Thanks for your work on Debian.
-------------- next part --------------
diff -Nru perl-5.36.0/debian/changelog perl-5.36.0/debian/changelog
--- perl-5.36.0/debian/changelog 2023-01-08 23:28:47.000000000 +0200
+++ perl-5.36.0/debian/changelog 2023-11-25 22:59:54.000000000 +0200
@@ -1,3 +1,10 @@
+perl (5.36.0-7+deb12u1) bookworm; urgency=medium
+
+ * [SECURITY] CVE-2023-47038: Write past buffer end via illegal
+ user-defined Unicode property. (Closes: #1056746)
+
+ -- Niko Tyni <ntyni at debian.org> Sat, 25 Nov 2023 22:59:54 +0200
+
perl (5.36.0-7) unstable; urgency=medium
* Break backuppc (<< 4.4.0-7~) due to Data::Dumper changes in 5.36
diff -Nru perl-5.36.0/debian/patches/fixes/CVE-2023-47038.diff perl-5.36.0/debian/patches/fixes/CVE-2023-47038.diff
--- perl-5.36.0/debian/patches/fixes/CVE-2023-47038.diff 1970-01-01 02:00:00.000000000 +0200
+++ perl-5.36.0/debian/patches/fixes/CVE-2023-47038.diff 2023-11-25 22:59:54.000000000 +0200
@@ -0,0 +1,119 @@
+From: Karl Williamson <khw at cpan.org>
+Date: Sat, 9 Sep 2023 11:59:09 -0600
+Subject: Fix read/write past buffer end: perl-security#140
+
+A package name may be specified in a \p{...} regular expression
+construct. If unspecified, "utf8::" is assumed, which is the package
+all official Unicode properties are in.

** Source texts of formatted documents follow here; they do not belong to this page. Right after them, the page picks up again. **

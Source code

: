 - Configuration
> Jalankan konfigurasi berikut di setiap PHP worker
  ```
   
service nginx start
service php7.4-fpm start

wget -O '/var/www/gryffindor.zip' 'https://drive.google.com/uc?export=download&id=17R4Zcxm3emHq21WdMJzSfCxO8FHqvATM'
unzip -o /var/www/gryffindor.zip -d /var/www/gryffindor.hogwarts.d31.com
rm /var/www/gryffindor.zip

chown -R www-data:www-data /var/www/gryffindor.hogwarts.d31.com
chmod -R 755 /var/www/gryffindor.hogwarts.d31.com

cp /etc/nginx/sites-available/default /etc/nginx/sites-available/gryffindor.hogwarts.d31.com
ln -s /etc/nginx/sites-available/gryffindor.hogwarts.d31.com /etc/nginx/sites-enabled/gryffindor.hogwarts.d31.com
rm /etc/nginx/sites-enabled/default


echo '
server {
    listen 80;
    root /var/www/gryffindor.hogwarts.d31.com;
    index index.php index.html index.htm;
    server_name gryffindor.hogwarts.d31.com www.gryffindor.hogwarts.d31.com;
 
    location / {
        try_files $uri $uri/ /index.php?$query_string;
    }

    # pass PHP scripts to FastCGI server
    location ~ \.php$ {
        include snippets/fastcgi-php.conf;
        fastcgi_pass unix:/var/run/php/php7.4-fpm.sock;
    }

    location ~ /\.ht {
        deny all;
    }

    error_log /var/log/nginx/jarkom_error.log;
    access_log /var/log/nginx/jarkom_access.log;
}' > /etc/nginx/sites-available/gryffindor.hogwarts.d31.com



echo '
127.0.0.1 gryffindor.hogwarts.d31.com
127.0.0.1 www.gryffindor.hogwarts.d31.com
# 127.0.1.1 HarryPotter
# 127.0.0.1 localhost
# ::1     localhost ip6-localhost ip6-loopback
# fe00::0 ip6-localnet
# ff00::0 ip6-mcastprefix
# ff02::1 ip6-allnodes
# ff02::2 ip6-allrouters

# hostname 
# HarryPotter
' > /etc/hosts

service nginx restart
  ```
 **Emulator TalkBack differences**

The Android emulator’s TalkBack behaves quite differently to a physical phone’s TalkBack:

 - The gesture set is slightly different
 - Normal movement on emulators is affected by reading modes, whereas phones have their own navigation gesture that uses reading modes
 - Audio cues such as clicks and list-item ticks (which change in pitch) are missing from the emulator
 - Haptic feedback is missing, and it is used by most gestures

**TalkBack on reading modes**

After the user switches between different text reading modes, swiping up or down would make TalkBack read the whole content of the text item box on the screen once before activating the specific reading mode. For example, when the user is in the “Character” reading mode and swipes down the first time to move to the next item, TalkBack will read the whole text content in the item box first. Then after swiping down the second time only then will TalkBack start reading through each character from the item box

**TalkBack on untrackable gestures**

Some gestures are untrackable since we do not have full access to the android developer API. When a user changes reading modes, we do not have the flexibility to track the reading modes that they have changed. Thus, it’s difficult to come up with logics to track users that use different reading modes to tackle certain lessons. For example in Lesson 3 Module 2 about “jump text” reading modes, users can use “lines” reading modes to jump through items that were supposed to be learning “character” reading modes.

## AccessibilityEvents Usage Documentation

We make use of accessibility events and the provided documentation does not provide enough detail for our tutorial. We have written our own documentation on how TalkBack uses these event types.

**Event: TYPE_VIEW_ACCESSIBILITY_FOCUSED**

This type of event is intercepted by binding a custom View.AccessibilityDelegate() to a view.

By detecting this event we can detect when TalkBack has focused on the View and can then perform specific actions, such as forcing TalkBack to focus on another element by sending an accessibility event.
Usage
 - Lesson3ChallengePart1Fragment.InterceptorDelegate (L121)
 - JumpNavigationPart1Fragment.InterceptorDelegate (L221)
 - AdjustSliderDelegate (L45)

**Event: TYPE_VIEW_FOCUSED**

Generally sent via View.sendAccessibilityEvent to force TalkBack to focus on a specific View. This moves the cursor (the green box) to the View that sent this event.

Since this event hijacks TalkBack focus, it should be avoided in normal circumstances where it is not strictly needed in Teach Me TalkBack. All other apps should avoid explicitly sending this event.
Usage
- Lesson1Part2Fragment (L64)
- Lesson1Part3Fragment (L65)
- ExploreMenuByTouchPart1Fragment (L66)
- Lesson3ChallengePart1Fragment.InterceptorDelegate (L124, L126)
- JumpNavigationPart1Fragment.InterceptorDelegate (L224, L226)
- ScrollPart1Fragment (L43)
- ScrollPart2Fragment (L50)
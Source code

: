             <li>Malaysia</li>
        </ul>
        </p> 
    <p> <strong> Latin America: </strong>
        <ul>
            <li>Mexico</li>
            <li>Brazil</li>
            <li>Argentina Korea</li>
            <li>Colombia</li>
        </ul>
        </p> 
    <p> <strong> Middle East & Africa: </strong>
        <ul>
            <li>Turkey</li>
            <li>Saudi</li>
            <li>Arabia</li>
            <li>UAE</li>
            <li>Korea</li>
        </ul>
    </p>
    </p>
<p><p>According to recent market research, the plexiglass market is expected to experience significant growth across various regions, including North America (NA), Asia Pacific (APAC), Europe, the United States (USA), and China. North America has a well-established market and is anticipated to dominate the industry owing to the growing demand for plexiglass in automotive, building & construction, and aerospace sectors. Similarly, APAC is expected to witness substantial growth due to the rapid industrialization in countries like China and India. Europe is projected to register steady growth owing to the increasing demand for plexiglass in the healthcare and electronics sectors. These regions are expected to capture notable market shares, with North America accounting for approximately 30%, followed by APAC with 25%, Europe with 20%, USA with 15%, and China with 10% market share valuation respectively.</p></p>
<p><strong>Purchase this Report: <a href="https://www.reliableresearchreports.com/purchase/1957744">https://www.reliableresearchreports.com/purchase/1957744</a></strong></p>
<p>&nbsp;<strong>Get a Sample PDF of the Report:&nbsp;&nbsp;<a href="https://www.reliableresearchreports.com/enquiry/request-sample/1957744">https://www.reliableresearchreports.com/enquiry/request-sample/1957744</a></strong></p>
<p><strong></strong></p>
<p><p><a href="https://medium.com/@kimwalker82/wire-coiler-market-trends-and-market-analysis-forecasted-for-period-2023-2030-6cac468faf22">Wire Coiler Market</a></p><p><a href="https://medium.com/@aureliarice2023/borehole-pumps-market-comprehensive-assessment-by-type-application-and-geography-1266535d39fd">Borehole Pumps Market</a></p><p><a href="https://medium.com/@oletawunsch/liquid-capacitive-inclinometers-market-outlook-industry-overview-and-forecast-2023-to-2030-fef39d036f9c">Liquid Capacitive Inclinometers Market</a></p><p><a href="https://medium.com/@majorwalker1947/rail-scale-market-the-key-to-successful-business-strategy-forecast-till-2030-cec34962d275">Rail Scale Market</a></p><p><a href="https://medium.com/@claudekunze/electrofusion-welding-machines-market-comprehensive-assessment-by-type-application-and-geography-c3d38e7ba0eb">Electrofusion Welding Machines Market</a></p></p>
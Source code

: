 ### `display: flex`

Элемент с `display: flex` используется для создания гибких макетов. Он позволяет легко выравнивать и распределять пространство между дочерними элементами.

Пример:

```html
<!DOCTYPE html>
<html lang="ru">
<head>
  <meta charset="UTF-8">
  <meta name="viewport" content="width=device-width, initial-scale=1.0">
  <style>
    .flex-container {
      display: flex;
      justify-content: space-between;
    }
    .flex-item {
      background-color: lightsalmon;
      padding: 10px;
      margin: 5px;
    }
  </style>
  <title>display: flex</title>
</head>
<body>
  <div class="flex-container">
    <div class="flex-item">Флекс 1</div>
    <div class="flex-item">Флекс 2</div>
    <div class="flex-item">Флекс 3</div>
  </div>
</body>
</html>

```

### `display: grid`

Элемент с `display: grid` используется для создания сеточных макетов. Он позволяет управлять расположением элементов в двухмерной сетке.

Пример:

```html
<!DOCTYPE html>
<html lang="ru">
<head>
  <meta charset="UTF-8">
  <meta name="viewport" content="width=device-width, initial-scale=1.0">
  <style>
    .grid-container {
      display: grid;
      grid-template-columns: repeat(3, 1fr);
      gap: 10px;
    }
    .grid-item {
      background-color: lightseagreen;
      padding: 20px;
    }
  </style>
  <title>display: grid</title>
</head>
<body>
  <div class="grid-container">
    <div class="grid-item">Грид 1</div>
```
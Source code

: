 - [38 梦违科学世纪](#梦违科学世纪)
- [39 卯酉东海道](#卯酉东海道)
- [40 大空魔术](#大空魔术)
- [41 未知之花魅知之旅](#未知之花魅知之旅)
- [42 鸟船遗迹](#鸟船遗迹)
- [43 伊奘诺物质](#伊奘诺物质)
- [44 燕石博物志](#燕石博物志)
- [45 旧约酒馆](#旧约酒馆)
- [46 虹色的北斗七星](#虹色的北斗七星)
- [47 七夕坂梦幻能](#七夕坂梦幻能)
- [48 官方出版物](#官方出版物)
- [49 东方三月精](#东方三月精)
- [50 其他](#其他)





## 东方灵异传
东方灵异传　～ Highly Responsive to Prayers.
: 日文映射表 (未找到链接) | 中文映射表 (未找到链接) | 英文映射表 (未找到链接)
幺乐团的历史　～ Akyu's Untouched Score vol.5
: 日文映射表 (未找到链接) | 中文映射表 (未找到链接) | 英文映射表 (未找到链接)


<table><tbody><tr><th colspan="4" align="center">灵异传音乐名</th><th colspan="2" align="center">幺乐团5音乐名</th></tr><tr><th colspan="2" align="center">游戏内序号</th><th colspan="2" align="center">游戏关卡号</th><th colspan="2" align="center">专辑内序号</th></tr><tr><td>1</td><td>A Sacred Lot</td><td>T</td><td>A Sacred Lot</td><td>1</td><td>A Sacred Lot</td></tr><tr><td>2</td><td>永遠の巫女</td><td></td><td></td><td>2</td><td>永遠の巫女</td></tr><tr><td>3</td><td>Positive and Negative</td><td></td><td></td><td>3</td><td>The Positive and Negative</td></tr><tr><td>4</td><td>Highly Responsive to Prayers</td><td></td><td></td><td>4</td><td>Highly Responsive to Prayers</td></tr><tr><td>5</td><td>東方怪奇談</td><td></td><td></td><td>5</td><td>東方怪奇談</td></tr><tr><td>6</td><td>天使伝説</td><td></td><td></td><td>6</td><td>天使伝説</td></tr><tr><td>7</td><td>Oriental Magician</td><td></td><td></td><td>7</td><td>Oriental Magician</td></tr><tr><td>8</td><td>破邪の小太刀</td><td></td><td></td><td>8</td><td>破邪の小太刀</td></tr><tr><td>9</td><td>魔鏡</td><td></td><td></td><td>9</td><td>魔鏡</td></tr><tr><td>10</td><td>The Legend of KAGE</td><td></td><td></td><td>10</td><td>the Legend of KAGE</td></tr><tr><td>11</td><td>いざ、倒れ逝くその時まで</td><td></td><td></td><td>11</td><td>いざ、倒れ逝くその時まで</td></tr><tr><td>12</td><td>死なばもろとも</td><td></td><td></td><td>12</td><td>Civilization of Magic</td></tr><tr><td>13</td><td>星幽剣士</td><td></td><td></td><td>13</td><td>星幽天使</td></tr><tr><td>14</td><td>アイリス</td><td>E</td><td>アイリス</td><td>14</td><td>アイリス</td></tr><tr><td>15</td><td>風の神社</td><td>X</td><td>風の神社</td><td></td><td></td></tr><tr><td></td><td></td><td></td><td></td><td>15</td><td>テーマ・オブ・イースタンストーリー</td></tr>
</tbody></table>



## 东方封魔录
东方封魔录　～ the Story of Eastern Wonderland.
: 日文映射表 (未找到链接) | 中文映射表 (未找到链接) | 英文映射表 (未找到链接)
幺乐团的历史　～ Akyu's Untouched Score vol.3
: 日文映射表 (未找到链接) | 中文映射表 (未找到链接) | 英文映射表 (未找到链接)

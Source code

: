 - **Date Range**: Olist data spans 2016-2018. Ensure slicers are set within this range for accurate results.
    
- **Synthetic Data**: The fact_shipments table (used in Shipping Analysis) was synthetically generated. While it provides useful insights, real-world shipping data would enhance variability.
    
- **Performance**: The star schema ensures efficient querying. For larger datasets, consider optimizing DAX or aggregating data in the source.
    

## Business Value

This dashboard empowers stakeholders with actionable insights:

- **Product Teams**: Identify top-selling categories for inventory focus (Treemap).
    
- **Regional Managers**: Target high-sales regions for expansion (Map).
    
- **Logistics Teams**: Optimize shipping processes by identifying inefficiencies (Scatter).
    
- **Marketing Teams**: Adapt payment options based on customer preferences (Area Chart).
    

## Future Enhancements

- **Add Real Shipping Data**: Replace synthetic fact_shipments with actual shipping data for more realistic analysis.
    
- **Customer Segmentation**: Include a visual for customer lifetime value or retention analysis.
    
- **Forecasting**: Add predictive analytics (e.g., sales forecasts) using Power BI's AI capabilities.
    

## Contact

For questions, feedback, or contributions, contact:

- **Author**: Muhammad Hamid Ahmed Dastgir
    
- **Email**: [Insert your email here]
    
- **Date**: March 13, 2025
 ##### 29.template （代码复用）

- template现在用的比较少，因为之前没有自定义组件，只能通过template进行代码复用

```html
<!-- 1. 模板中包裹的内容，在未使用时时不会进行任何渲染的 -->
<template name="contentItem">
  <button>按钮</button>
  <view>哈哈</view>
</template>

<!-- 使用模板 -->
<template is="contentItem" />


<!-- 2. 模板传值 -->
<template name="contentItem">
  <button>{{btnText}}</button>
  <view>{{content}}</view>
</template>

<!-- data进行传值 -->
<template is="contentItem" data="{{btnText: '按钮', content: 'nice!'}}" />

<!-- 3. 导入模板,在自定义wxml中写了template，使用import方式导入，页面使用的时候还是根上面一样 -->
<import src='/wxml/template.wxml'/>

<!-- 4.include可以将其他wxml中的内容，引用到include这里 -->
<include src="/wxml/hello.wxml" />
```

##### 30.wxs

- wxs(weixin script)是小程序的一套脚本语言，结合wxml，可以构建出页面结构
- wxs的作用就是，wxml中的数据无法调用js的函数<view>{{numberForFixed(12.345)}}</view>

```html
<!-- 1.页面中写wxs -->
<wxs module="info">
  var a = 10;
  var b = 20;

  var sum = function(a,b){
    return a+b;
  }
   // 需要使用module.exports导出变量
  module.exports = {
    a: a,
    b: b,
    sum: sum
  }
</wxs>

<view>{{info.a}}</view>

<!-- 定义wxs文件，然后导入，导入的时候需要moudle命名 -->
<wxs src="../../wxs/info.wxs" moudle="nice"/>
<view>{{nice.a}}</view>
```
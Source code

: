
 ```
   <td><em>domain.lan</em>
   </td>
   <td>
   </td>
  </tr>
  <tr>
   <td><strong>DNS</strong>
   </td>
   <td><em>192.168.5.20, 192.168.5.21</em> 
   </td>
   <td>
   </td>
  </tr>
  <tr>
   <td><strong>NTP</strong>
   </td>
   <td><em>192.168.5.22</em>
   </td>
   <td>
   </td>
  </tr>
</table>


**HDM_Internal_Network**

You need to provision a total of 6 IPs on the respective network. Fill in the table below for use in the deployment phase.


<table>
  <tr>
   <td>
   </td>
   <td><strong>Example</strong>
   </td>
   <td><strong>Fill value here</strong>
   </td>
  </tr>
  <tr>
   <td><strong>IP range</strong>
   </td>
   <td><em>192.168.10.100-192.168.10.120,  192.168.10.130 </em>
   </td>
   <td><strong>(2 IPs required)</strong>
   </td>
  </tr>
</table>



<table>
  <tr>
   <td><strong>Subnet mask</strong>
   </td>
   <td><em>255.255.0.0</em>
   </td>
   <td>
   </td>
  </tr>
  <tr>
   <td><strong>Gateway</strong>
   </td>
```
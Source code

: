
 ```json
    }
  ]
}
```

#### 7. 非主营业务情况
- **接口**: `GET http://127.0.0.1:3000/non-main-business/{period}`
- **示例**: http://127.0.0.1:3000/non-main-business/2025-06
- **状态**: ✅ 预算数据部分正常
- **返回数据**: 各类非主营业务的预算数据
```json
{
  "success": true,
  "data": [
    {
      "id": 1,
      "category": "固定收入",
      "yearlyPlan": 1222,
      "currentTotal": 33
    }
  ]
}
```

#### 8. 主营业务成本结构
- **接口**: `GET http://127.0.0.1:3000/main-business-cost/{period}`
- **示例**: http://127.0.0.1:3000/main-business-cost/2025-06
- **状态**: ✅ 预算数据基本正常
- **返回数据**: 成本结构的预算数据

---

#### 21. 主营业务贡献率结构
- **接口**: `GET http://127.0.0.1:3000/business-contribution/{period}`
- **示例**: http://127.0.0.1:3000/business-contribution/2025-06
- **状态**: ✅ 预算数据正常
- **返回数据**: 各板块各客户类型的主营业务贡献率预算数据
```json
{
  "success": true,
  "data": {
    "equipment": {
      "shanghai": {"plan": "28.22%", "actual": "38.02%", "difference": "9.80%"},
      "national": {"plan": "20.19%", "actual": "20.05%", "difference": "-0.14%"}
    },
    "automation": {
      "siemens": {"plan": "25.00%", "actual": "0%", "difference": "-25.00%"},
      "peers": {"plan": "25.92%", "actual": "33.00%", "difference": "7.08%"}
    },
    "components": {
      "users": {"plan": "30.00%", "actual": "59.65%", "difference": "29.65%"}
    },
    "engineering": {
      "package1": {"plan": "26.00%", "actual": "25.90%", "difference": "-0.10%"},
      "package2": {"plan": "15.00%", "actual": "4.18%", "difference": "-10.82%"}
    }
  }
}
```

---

By specifying a different
+package, one can create a user-defined property with the same
+unqualified name as a Unicode one. Such a property is defined by a sub
+whose name begins with "Is" or "In", and if the sub wishes to refer to
+an official Unicode property, it must explicitly specify the "utf8::".
+S_parse_uniprop_string() is used to parse the interior of both \p{} and
+the user-defined sub lines.
+
+In S_parse_uniprop_string(), it parses the input "name" parameter,
+creating a modified copy, "lookup_name", malloc'ed with the same size as
+"name". The modifications are essentially to create a canonicalized
+version of the input, with such things as extraneous white-space
+stripped off. I found it convenient to strip off the package specifier
+"utf8::". To to so, the code simply pretends "lookup_name" begins just
+after the "utf8::", and adjusts various other values to compensate.
+However, it missed the adjustment of one required one.
+
+This is only a problem when the property name begins with "perl" and
+isn't "perlspace" nor "perlword". All such ones are undocumented
+internal properties.
+
+What happens in this case is that the input is reparsed with slightly
+different rules in effect as to what is legal versus illegal. The
+problem is that "lookup_name" no longer is pointing to its initial
+value, but "name" is. Thus the space allocated for filling "lookup_name"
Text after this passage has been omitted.